[Aim of the exercise] Records follow. Select each line holding "chili".
Start of Block
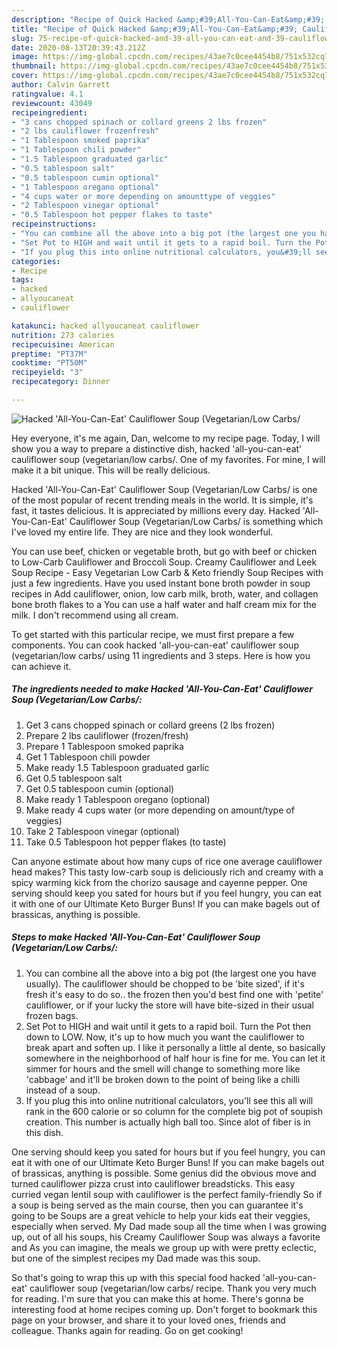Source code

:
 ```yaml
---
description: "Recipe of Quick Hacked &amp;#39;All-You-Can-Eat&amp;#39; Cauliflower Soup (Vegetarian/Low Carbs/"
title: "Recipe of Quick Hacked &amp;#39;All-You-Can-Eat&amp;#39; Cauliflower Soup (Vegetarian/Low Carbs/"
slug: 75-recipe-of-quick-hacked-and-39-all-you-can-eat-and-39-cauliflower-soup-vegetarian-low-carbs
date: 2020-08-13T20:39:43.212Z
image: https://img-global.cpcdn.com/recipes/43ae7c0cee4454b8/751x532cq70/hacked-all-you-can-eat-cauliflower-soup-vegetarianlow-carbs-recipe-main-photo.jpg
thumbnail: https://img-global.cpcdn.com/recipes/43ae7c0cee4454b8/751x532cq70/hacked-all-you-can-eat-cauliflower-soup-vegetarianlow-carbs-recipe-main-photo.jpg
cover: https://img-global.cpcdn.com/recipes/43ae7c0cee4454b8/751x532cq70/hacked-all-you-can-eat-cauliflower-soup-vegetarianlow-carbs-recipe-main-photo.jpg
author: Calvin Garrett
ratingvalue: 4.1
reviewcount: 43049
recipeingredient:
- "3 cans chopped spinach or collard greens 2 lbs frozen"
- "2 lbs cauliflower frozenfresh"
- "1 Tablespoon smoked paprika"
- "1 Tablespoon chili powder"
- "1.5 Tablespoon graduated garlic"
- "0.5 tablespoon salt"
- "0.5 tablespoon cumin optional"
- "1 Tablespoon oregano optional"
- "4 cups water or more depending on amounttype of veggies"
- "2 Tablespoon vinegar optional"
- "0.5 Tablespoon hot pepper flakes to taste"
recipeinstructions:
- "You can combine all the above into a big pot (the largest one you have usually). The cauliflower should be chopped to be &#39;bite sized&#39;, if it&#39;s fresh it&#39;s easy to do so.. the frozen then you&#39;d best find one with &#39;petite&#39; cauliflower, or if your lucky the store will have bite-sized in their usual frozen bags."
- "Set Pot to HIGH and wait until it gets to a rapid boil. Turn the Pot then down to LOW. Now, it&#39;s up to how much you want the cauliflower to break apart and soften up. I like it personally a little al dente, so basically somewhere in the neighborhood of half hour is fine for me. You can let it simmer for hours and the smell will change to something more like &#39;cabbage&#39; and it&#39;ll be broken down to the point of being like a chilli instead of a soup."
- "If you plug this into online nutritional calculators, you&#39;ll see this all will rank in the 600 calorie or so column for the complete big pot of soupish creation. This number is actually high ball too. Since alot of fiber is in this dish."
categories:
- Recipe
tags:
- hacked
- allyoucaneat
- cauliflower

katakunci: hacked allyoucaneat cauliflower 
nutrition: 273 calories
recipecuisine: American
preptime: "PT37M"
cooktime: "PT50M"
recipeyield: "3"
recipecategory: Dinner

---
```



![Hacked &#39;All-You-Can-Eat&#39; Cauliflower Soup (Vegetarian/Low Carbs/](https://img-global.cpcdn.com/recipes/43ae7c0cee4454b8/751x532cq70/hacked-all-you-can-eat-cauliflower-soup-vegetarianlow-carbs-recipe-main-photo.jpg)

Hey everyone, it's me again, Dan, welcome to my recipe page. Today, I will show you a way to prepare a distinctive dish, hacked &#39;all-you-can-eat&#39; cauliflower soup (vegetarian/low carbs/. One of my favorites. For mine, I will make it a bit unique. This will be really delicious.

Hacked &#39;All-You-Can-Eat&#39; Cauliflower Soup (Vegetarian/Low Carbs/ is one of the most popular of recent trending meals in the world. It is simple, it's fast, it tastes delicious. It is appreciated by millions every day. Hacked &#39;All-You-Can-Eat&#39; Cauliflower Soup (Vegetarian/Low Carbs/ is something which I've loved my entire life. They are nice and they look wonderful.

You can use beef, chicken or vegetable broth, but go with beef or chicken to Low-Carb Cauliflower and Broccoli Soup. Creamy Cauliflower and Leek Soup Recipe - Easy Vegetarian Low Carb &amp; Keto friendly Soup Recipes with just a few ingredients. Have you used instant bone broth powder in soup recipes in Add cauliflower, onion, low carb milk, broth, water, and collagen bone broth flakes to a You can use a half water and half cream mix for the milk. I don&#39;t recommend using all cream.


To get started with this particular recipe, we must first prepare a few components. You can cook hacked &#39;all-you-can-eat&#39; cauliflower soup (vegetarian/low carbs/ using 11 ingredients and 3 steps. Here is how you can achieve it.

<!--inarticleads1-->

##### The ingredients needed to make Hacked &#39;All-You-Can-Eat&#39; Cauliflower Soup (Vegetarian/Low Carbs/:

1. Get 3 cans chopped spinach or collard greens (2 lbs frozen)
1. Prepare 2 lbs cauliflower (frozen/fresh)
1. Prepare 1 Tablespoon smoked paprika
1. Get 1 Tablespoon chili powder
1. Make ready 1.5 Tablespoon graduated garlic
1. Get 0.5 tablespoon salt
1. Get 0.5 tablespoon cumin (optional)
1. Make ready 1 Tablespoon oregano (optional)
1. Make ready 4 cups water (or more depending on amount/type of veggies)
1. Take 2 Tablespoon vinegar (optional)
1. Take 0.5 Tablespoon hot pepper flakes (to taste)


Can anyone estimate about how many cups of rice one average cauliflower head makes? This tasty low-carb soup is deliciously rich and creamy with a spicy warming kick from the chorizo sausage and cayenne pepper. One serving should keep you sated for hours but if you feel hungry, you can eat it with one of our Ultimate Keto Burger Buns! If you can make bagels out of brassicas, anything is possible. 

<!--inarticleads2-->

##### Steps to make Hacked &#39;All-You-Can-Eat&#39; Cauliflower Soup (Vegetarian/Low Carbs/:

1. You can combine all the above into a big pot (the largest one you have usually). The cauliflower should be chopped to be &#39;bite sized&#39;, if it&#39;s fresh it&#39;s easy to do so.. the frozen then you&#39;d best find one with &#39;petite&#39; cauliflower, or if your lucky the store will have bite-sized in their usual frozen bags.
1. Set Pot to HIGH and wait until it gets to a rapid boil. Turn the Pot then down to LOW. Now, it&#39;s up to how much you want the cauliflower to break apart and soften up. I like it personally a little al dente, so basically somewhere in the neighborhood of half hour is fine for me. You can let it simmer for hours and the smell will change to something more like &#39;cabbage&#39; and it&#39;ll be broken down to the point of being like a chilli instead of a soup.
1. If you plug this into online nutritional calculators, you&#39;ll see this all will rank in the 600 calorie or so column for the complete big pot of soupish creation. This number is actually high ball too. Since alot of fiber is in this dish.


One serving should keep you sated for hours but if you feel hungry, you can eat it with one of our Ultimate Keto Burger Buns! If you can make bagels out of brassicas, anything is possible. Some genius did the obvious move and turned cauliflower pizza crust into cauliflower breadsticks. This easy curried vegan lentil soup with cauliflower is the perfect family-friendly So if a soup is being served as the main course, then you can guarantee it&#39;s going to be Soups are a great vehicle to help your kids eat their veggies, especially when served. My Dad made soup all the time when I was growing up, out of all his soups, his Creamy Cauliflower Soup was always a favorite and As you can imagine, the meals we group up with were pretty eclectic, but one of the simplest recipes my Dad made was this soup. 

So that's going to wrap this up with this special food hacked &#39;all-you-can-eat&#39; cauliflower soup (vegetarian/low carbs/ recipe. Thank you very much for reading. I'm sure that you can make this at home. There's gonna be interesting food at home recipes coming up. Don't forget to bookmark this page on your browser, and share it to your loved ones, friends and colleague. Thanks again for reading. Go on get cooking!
End of Block
[Response to this exercise]
- "1 Tablespoon chili powder"
1. Get 1 Tablespoon chili powder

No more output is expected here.